(Beginning of Material shown)
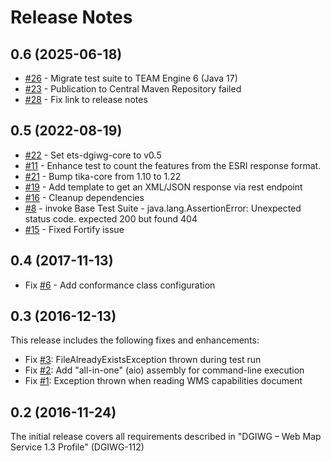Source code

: 
# Release Notes

## 0.6 (2025-06-18)
- [#26](https://github.com/opengeospatial/ets-wms13-dgiwg/issues/26) - Migrate test suite to TEAM Engine 6 (Java 17)
- [#23](https://github.com/opengeospatial/ets-wms13-dgiwg/issues/23) - Publication to Central Maven Repository failed
- [#28](https://github.com/opengeospatial/ets-wms13-dgiwg/pull/28) - Fix link to release notes

## 0.5 (2022-08-19)
- [#22](https://github.com/opengeospatial/ets-wms13-dgiwg/pull/22) - Set ets-dgiwg-core to v0.5
- [#11](https://github.com/opengeospatial/ets-wms13-dgiwg/issues/11) - Enhance test to count the features from the ESRI response format.
- [#21](https://github.com/opengeospatial/ets-wms13-dgiwg/pull/21) - Bump tika-core from 1.10 to 1.22
- [#19](https://github.com/opengeospatial/ets-wms13-dgiwg/issues/19) - Add template to get an XML/JSON response via rest endpoint
- [#16](https://github.com/opengeospatial/ets-wms13-dgiwg/issues/16) - Cleanup dependencies
- [#8](https://github.com/opengeospatial/ets-wms13-dgiwg/issues/8) - invoke Base Test Suite - java.lang.AssertionError: Unexpected status code. expected 200 but found 404
- [#15](https://github.com/opengeospatial/ets-wms13-dgiwg/pull/15) - Fixed Fortify issue

## 0.4 (2017-11-13)
- Fix [#6](https://github.com/opengeospatial/ets-wms13-dgiwg/issues/6) - Add conformance class configuration

## 0.3 (2016-12-13)

This release includes the following fixes and enhancements:

* Fix [#3](https://github.com/opengeospatial/ets-dgiwg-wms13/issues/3): FileAlreadyExistsException thrown during test run
* Fix [#2](https://github.com/opengeospatial/ets-dgiwg-wms13/issues/2): Add "all-in-one" (aio) assembly for command-line execution
* Fix [#1](https://github.com/opengeospatial/ets-dgiwg-wms13/issues/1): Exception thrown when reading WMS capabilities document

## 0.2 (2016-11-24)
The initial release covers all requirements described in "DGIWG – Web Map Service 1.3 Profile" (DGIWG-112)
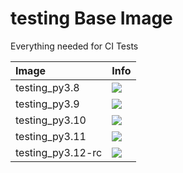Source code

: 
# testing Base Image

Everything needed for CI Tests

| Image  | Info |
| :----- | :--- |
| testing_py3.8 | [![](https://img.shields.io/docker/pulls/pymor/testing_py3.8.svg)](https://hub.docker.com/repository/docker/pymor/testing_py3.8 "testing mixin") |
| testing_py3.9 | [![](https://img.shields.io/docker/pulls/pymor/testing_py3.9.svg)](https://hub.docker.com/repository/docker/pymor/testing_py3.9 "testing mixin") |
| testing_py3.10 | [![](https://img.shields.io/docker/pulls/pymor/testing_py3.10.svg)](https://hub.docker.com/repository/docker/pymor/testing_py3.10 "testing mixin") |
| testing_py3.11 | [![](https://img.shields.io/docker/pulls/pymor/testing_py3.11.svg)](https://hub.docker.com/repository/docker/pymor/testing_py3.11 "testing mixin") |
| testing_py3.12-rc | [![](https://img.shields.io/docker/pulls/pymor/testing_py3.12-rc.svg)](https://hub.docker.com/repository/docker/pymor/testing_py3.12-rc "testing mixin") |
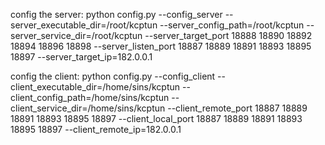 config the server:
python config.py --config_server --server_executable_dir=/root/kcptun --server_config_path=/root/kcptun --server_service_dir=/root/kcptun --server_target_port 18888 18890 18892 18894 18896 18898 --server_listen_port 18887 18889 18891 18893 18895 18897 --server_target_ip=182.0.0.1 

config the client:
python config.py --config_client --client_executable_dir=/home/sins/kcptun --client_config_path=/home/sins/kcptun --client_service_dir=/home/sins/kcptun --client_remote_port 18887 18889 18891 18893 18895 18897 --client_local_port 18887 18889 18891 18893 18895 18897 --client_remote_ip=182.0.0.1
(End of Material shown)
[Assignment]
Return, word for word, the lines of the data above from the line with "to release notes" through the line with "during test run", inclusive.

[Result]
- [#28](https://github.com/opengeospatial/ets-wms13-dgiwg/pull/28) - Fix link to release notes

## 0.5 (2022-08-19)
- [#22](https://github.com/opengeospatial/ets-wms13-dgiwg/pull/22) - Set ets-dgiwg-core to v0.5
- [#11](https://github.com/opengeospatial/ets-wms13-dgiwg/issues/11) - Enhance test to count the features from the ESRI response format.
- [#21](https://github.com/opengeospatial/ets-wms13-dgiwg/pull/21) - Bump tika-core from 1.10 to 1.22
- [#19](https://github.com/opengeospatial/ets-wms13-dgiwg/issues/19) - Add template to get an XML/JSON response via rest endpoint
- [#16](https://github.com/opengeospatial/ets-wms13-dgiwg/issues/16) - Cleanup dependencies
- [#8](https://github.com/opengeospatial/ets-wms13-dgiwg/issues/8) - invoke Base Test Suite - java.lang.AssertionError: Unexpected status code. expected 200 but found 404
- [#15](https://github.com/opengeospatial/ets-wms13-dgiwg/pull/15) - Fixed Fortify issue

## 0.4 (2017-11-13)
- Fix [#6](https://github.com/opengeospatial/ets-wms13-dgiwg/issues/6) - Add conformance class configuration

## 0.3 (2016-12-13)

This release includes the following fixes and enhancements:

* Fix [#3](https://github.com/opengeospatial/ets-dgiwg-wms13/issues/3): FileAlreadyExistsException thrown during test run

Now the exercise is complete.